When I first picked up Impressions of Grace in either late ’93 or early ‘94, it was looooong before iTunes. Amazon, Napster, and, heck, even the internet was a relatively new concept. Discovering new music was a bit tricky back in the day. The best way was to either hear a band on the radio or catch a rare music video on television. For Human Condition, I don’t know if they ever broke into either medium. What I used to do was listen to this thing call “demos”. It sounds strange, I know. They used to have sample cds and/or cassettes of recent releases, and I’d usually spend a few minutes going through them, giving albums that I though looked interesting a whirl.
I don’t remember my first impression of Impressions of Grace. Clearly it was interesting enough to warrant my purchase. Later I even went back and bought Human Condition’s self-titled debut album in 1992 based on the merits of its successor. The self-titled album is comparatively unremarkable, and I’ve only listened to once or twice.
But Impressions of Grace has remained, never far from my cd player or, later, my iPod playlist. iTunes tracks plays, and “Door of Grace” and “Desert in December” reside comfortably at the top of my most played list.

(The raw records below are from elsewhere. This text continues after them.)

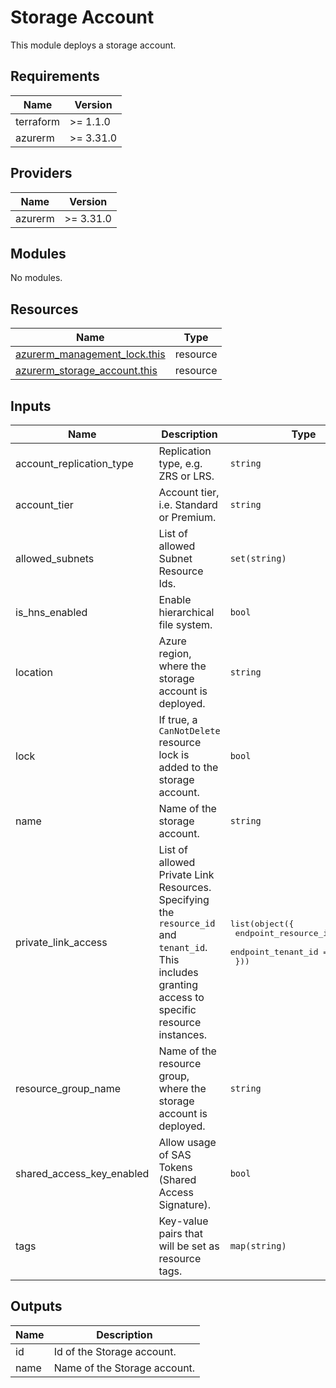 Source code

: # Storage Account

This module deploys a storage account.

## Requirements

| Name | Version |
|------|---------|
| terraform | >= 1.1.0 |
| azurerm | >= 3.31.0 |

## Providers

| Name | Version |
|------|---------|
| azurerm | >= 3.31.0 |

## Modules

No modules.

## Resources

| Name | Type |
|------|------|
| [azurerm_management_lock.this](https://registry.terraform.io/providers/hashicorp/azurerm/latest/docs/resources/management_lock) | resource |
| [azurerm_storage_account.this](https://registry.terraform.io/providers/hashicorp/azurerm/latest/docs/resources/storage_account) | resource |

## Inputs

| Name | Description | Type | Required |
|------|-------------|------|:--------:|
| account\_replication\_type | Replication type, e.g. ZRS or LRS. | `string` | yes |
| account\_tier | Account tier, i.e. Standard or Premium. | `string` | yes |
| allowed\_subnets | List of allowed Subnet Resource Ids. | `set(string)` | yes |
| is\_hns\_enabled | Enable hierarchical file system. | `bool` | yes |
| location | Azure region, where the storage account is deployed. | `string` | yes |
| lock | If true, a `CanNotDelete` resource lock is added to the storage account. | `bool` | yes |
| name | Name of the storage account. | `string` | yes |
| private\_link\_access | List of allowed Private Link Resources. Specifying the `resource_id` and `tenant_id`. This includes granting access to specific resource instances. | <pre>list(object({<br>    endpoint_resource_id = string<br>    endpoint_tenant_id   = string<br>  }))</pre> | yes |
| resource\_group\_name | Name of the resource group, where the storage account is deployed. | `string` | yes |
| shared\_access\_key\_enabled | Allow usage of SAS Tokens (Shared Access Signature). | `bool` | no |
| tags | Key-value pairs that will be set as resource tags. | `map(string)` | no |

## Outputs

| Name | Description |
|------|-------------|
| id | Id of the Storage account. |
| name | Name of the Storage account. |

Periodically I will search the interwebs in hope of new albums or morsels of information on the obscure bands I’m fond of. The Violet Burning, 77s, Daniel Amos, Jeff Ebel + Ping, Over the Rhine, etc. But Human Condition remains an enigma – I can’t much information either band member or the band, which presumably broke up after Impressions of Grace (they produced no other albums). This is before every band had a Myspace page or a website, so there’s no lingering blog post explaining the group’s demise. It seems they quietly faded into obscurity, a minor footnote in Christian music. But I love ‘em and listen to them still still. I’m listening to them right now, in fact.
Why? It’s hard to say.
Music, like all art, is subjective. Some folks like thrash metal. I can’t tolerate thrash metal for more than a milisecond without vomitting. Who’s to say it’s good or bad, but the listener determines it so? There’s not a lot like Human Condition’s Impressions of Grace in my favorite music list, but by gum, I suspect Impressions of Grace is in my favorites list for another two decades or more.